Наезд… Крупными буквами надпись: «Американское Библейское Общество, Нью-Йорк»… Вот, оказывается, чье задание он выполняет. Вот куда они прокрались. А бедная Христинка даже не догадывается…
Глава секты театрально падает на колени, истерично…
– Открылась мне истина с приходом брата нашего новоявленного! Бог жаждет веры! Согласен ли ты отдать свою кровь?
Арсен( удивленно). Как кровь?
Глава секты( важно). Палец руки твоей, что ближе к сердцу, под топор должен лечь. Подумай до утра… Если пришел с чистым сердцем – принеси жертву Богу.
Арсен и Христина возвращаются на фоне индустриального пейзажа.
Христина. Мне страшно…
Арсенмолчит.
Оставшись один, глава секты условным стуком вызывает своего агента. Тот возникает, отодвинув доску в стене. Оказывается, он все время вел тайное наблюдение.
Глава секты. Кто такой этот Арсен Загорный?
Агент. Член комитета комсомола. ( Презрительно.) Интеллигент…
Глава секты. А что ему от нас надо? Боюсь, не придет завтра…
Агент( презрительно). Слабак…
Подтверждая свою интеллигентность, Арсен играет в клубе на скрипке. Внимательно слушают его шахтеры, светлеют, добреют их суровые лица.
Музыка перебрасывается на стройку.
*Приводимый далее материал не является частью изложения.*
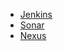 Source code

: * [Jenkins](http://jenkins.sourcepit.org)
* [Sonar](http://sonar.sourcepit.org)
* [Nexus](http://nexus.sourcepit.org)
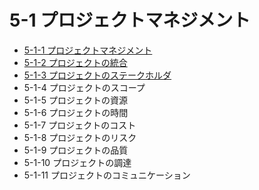 # 5-1 プロジェクトマネジメント

- [5-1-1 プロジェクトマネジメント](5-1-1プロジェクトマネジメント.md)
- [5-1-2 プロジェクトの統合](5-1-2プロジェクトの統合.md)
- [5-1-3 プロジェクトのステークホルダ](5-1-3プロジェクトのステークホルダ.md)
- 5-1-4 プロジェクトのスコープ
- 5-1-5 プロジェクトの資源
- 5-1-6 プロジェクトの時間
- 5-1-7 プロジェクトのコスト
- 5-1-8 プロジェクトのリスク
- 5-1-9 プロジェクトの品質
- 5-1-10 プロジェクトの調達
- 5-1-11 プロジェクトのコミュニケーション
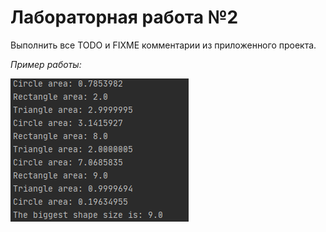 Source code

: # Лабораторная работа №2
Выполнить все TODO и FIXME комментарии из приложенного проекта.

*Пример работы:*

![alt text][logo]

[logo]: example.png "Example" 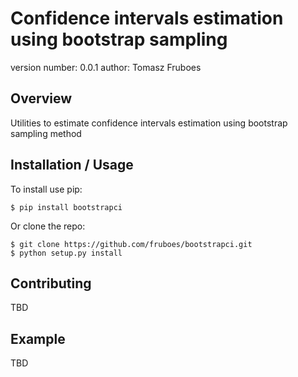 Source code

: Confidence intervals estimation using bootstrap sampling
===============================

version number: 0.0.1
author: Tomasz Fruboes

Overview
--------

Utilities to estimate confidence intervals estimation using bootstrap sampling method

Installation / Usage
--------------------

To install use pip:

    $ pip install bootstrapci


Or clone the repo:

    $ git clone https://github.com/fruboes/bootstrapci.git
    $ python setup.py install
    
Contributing
------------

TBD

Example
-------

TBD
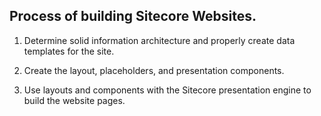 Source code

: ## Process of building Sitecore Websites.

1. Determine solid information architecture and properly create data templates for the site.

2. Create the layout, placeholders, and presentation components.

3. Use layouts and components with the Sitecore presentation engine to build the website pages. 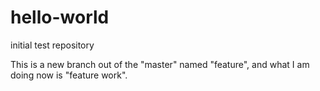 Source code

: # hello-world
initial test repository

This is a new branch out of the "master" named "feature", and what I am doing now is "feature work".
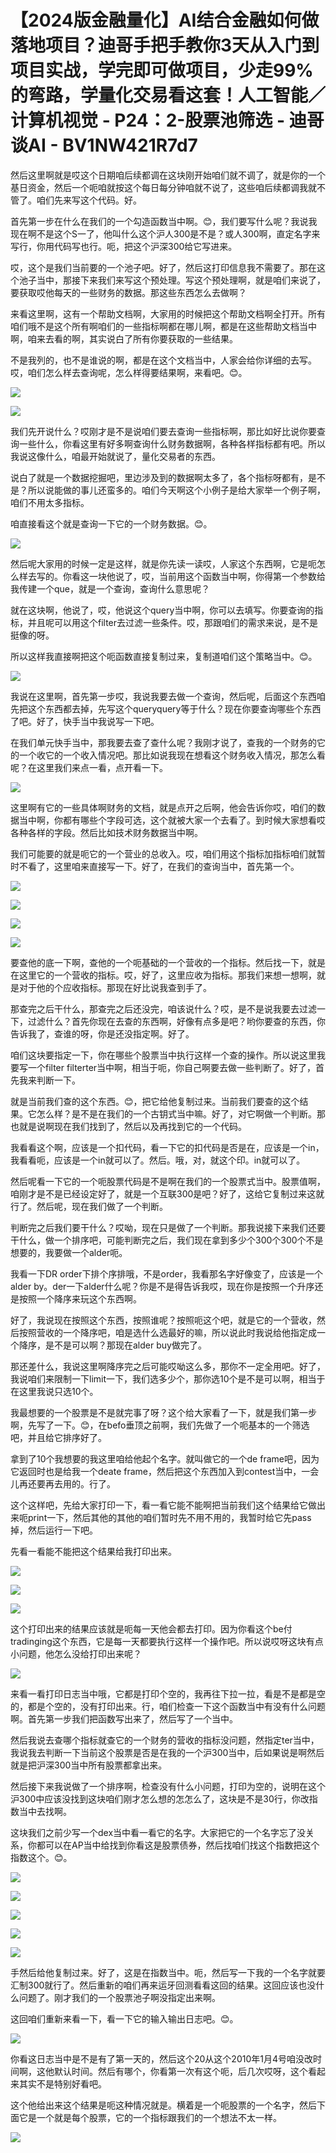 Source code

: # 【2024版金融量化】AI结合金融如何做落地项目？迪哥手把手教你3天从入门到项目实战，学完即可做项目，少走99%的弯路，学量化交易看这套！人工智能／计算机视觉 - P24：2-股票池筛选 - 迪哥谈AI - BV1NW421R7d7

然后这里啊就是哎这个日期咱后续都调在这块刚开始咱们就不调了，就是你的一个基日资金，然后一个呃咱就按这个每日每分钟咱就不说了，这些咱后续都调我就不管了。咱们先来写这个代码。好。

首先第一步在什么在我们的一个勾造函数当中啊。😊，我们要写什么呢？我说我现在啊不是这个S一了，他叫什么这个沪人300是不是？或人300啊，直定名字来写行，你用代码写也行。呃，把这个沪深300给它写进来。

哎，这个是我们当前要的一个池子吧。好了，然后这打印信息我不需要了。那在这个池子当中，那接下来我们来写这个预处理。写这个预处理啊，就是咱们来说了，要获取哎他每天的一些财务的数据。那这些东西怎么去做啊？

来看这里啊，这有一个帮助文档啊，大家用的时候把这个帮助文档啊全打开。所有咱们哦不是这个所有啊咱们的一些指标啊都在哪儿啊，都是在这些帮助文档当中啊，咱来去看的啊，其实说白了所有你要获取的一些结果。

不是我列的，也不是谁说的啊，都是在这个文档当中，人家会给你详细的去写。哎，咱们怎么样去查询呢，怎么样得要结果啊，来看吧。😊。



![](img/56ae895052c639e81640a9af1990f48f_1.png)

![](img/56ae895052c639e81640a9af1990f48f_2.png)

我们先开说什么？哎刚才是不是说咱们要去查询一些指标啊，那比如好比说你要查询一些什么，你看这里有好多啊查询什么财务数据啊，各种各样指标都有吧。所以我说这像什么，咱最开始就说了，量化交易者的东西。

说白了就是一个数据挖掘吧，里边涉及到的数据啊太多了，各个指标呀都有，是不是？所以说能做的事儿还蛮多的。咱们今天啊这个小例子是给大家举一个例子啊，咱们不用太多指标。

咱直接看这个就是查询一下它的一个财务数据。😊。

![](img/56ae895052c639e81640a9af1990f48f_4.png)

然后呢大家用的时候一定是这样，就是你先读一读哎，人家这个东西啊，它是呃怎么样去写的。你看这一块他说了，哎，当前用这个函数当中啊，你得第一个参数给我传建一个que，就是一个查询，查询什么意思呢？

就在这块啊，他说了，哎，他说这个query当中啊，你可以去填写。你要查询的指标，并且呢可以用这个filter去过滤一些条件。哎，那跟咱们的需求来说，是不是挺像的呀。

所以这样我直接啊把这个呃函数直接复制过来，复制道咱们这个策略当中。😊。

![](img/56ae895052c639e81640a9af1990f48f_6.png)

我说在这里啊，首先第一步哎，我说我要去做一个查询，然后呢，后面这个东西咱先把这个东西都去掉，先写这个queryquery等于什么？现在你要查询哪些个东西了吧。好了，快手当中我说写一下吧。

在我们单元快手当中，那我要去查了查什么呢？我刚才说了，查我的一个财务的它的一个收它的一个收入情况吧。那比如说我现在想看这个财务收入情况，那怎么看呢？在这里我们来点一看，点开看一下。



![](img/56ae895052c639e81640a9af1990f48f_8.png)

这里啊有它的一些具体啊财务的文档，就是点开之后啊，他会告诉你哎，咱们的数据当中啊，你都有哪些个字段可选，这个就被大家一个去看了。到时候大家想看哎各种各样的字段。然后比如技术财务数据当中啊。

我们可能要的就是呃它的一个营业的总收入。哎，咱们用这个指标加指标咱们就暂时不看了，这里咱来直接写一下。好了，在我们的查询当中，首先第一个。



![](img/56ae895052c639e81640a9af1990f48f_10.png)

![](img/56ae895052c639e81640a9af1990f48f_11.png)

![](img/56ae895052c639e81640a9af1990f48f_12.png)

![](img/56ae895052c639e81640a9af1990f48f_13.png)

要查他的底一下啊，查他的一个呃基础的一个营收的一个指标。然后找一下，就是在这里它的一个营收的指标。哎，好了，这里应收为指标。那我们来想一想啊，就是对于他的个应收指标。那现在好比说我查到手了。

那查完之后干什么，那查完之后还没完，咱该说什么？哎，是不是说我要去过滤一下，过滤什么？首先你现在去查的东西啊，好像有点多是吧？哟你要查的东西，你告诉我了，查谁的呀，你是还没指定啊。好了。

咱们这块要指定一下，你在哪些个股票当中执行这样一个查的操作。所以说这里我要写一个filter filterter当中啊，相当于呃，你自己啊要去做一些判断了。好了，首先我来判断一下。

就是当前我们查的这个东西。😊，把它给他复制过来。当前我们要查的这个结果。它怎么样？是不是在我们的一个古钥式当中嘛。好了，对它啊做一个判断。那也就是说啊现在我们找到了，然后以及再找到它的一个代码。

我看看这个啊，应该是一个扣代码，看一下它的扣代码是否是在，应该是一个in，我看看呃，应该是一个in就可以了。然后。哦，对，就这个印。in就可以了。

然后呢看一下它的一个呃股票代码是不是啊在我们的一个股票式当中。股票值啊，咱刚才是不是已经设定好了，就是一个互联300是吧？好了，这给它复制过来这就行了。然后呢，现在我们做了一个判断。

判断完之后我们要干什么？哎呦，现在只是做了一个判断。那我说接下来我们还要干什么，做一个排序吧，可能判断完之后，我们现在拿到多少个300个300个不是想要的，我要做一个alder呃。

我看一下DR order下排个序排哦，不是order，我看那名字好像变了，应该是一个alder by。der一下alder什么呢？你是不是得告诉我哎，现在你是按照一个升序还是按照一个降序来玩这个东西啊。

好了，我说现在按照这个东西，按照谁呢？按照呃这个吧，就是它的一个营收，然后按照营收的一个降序吧，咱是选什么选最好的嘛，所以说此时我说给他指定成一个降序，是不是可以啊？那现在alder buy做完了。

那还差什么，我说这里啊降序完之后可能哎呦这么多，那你不一定全用吧。好了，我说咱们来限制一下limit一下，我们选多少个，那你选10个是不是可以啊，相当于在这里我说只选10个。

我最想要的一个股票是不是就完事了呀？这个给大家看了一下，就是我们第一步啊，先写了一下。😊，在befo垂顶之前啊，我们先做了一个呃基本的一个筛选吧，并且给它排序好了。

拿到了10个我想要的我这里咱给他起个名字。就叫做它的一个de frame吧，因为它返回时也是给我一个deate frame，然后把这个东西加入到contest当中，一会儿再还要再去用的。行了。

这个这样吧，先给大家打印一下，看一看它能不能啊把当前我们这个结果给它做出来呃print一下，然后其他的其他的咱们暂时先不用不用的，我暂时给它先pass掉，然后运行一下吧。

先看一看能不能把这个结果给我打印出来。

![](img/56ae895052c639e81640a9af1990f48f_15.png)

![](img/56ae895052c639e81640a9af1990f48f_16.png)

![](img/56ae895052c639e81640a9af1990f48f_17.png)

这个打印出来的结果应该就是呃每一天他会都去打印。因为你看这个be付 tradinging这个东西，它是每一天都要执行这样一个操作吧。所以说哎呀这块有点小问题，他怎么没给打印出来呢？



![](img/56ae895052c639e81640a9af1990f48f_19.png)

来看一看打印日志当中哦，它都是打印个空的，我再往下拉一拉，看是不是都是空的，都是个空的，没有打印出来。行，咱们检查一下这个函数当中有没有什么问题啊。首先第一步我们把函数写出来了，然后写了一个当中。

然后我说去查哪个指标就查它的一个财务的营收的指标没问题，然指定ter当中，我说我去判断一下当前这个股票是否是在我的一个沪300当中，后如果说是啊然后就是把沪深300当中所有股票都拿出来。

然后接下来我说做了一个排序啊，检查没有什么小问题，打印为空的，说明在这个沪300中应该没找到这块咱们刚才怎么想的怎怎么了，这块是不是30行，你改指数当中去找啊。

这块我们之前少写一个dex当中看一看它的名字。大家把它的一个名字忘了没关系，你都可以在AP当中给找到你看这是股票债券，然后找咱们找这个指数把这个指数这个。😊。



![](img/56ae895052c639e81640a9af1990f48f_21.png)

![](img/56ae895052c639e81640a9af1990f48f_22.png)

![](img/56ae895052c639e81640a9af1990f48f_23.png)

![](img/56ae895052c639e81640a9af1990f48f_24.png)

![](img/56ae895052c639e81640a9af1990f48f_25.png)

手然后给他复制过来。好了，这是在指数当中。呃，然后写一下我的一个名字就要汇制300就行了。然后重新的咱们再来运牙回测看看这回的结果。这回应该也没什么问题了。刚才我们的一个股票池子啊没指定出来啊。

这回咱们重新来看一下，看一下它的输入输出日志吧。😊。

![](img/56ae895052c639e81640a9af1990f48f_27.png)

你看这日志当中是不是有了第一天的，然后这个20从这个2010年1月4号咱没改时间啊，这他默认时间。然后有哪个，你看第一次有这个呃，后几次哎呀，这个看起来其实不是特别好看吧。

这个他给出来这个结果是呃这种情况就是。横着是一个呃股票的一个名字，然后下面它是一个就是每个股票，它的一个指标跟我们的一个想法不太一样。



![](img/56ae895052c639e81640a9af1990f48f_29.png)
Сварка, балки, металлические конструкции – все снято лихо, ракурсно, стильно, в духе передовых фильмов своего времени. Зрителю ясно, как музыка Чайковского повышает производительность труда.
Снова клуб. Христина зачарованно слушает Арсена. Она привыкла видеть его с отбойным молотком, а он в свободное от работы время покорил скрипку и сейчас явно покоряет ее сердце.
И вдруг перед ее глазами возникает огромное блестящее лезвие топора! Завтра глава секты этим топором отрубит палец Арсена!
Вдохновенно играет Арсен. Забыл, какое страшное испытание ждет его завтра…
Под взмахи смычка сменяются крупные планы. Глаза Христины… Зловеще блестит лезвие топора.
Огни сварки на ночной стройке добавляют драматизма.
С завтрашнего дня не будет музыки Чайковского… Арсен больше никогда не возьмет в руки скрипку. Перед глазами Христины возникает еще одно зловещее видение: сектанты, стоя на коленях, снова протягивают руки. Но теперь они хотят схватить Арсена, хищно тянутся к нему.
– Я буду просить Бога, чтобы он не требовал от тебя такой жертвы, – шепчет она.
На следующий день Арсен, конечно, не идет на заклание. Это все была разведка… Вместо отсечения пальца он, просвещая Христину, ведет ее в краеведческий музей и показывает происхождение угольных пластов. На одном из них отпечатался древний папоротник – тот самый цветок на камне, который и дал название фильму. С высоко поднятыми комсомольскими знаменами мчится грузовик с молодежью, среди них – счастливая Христина.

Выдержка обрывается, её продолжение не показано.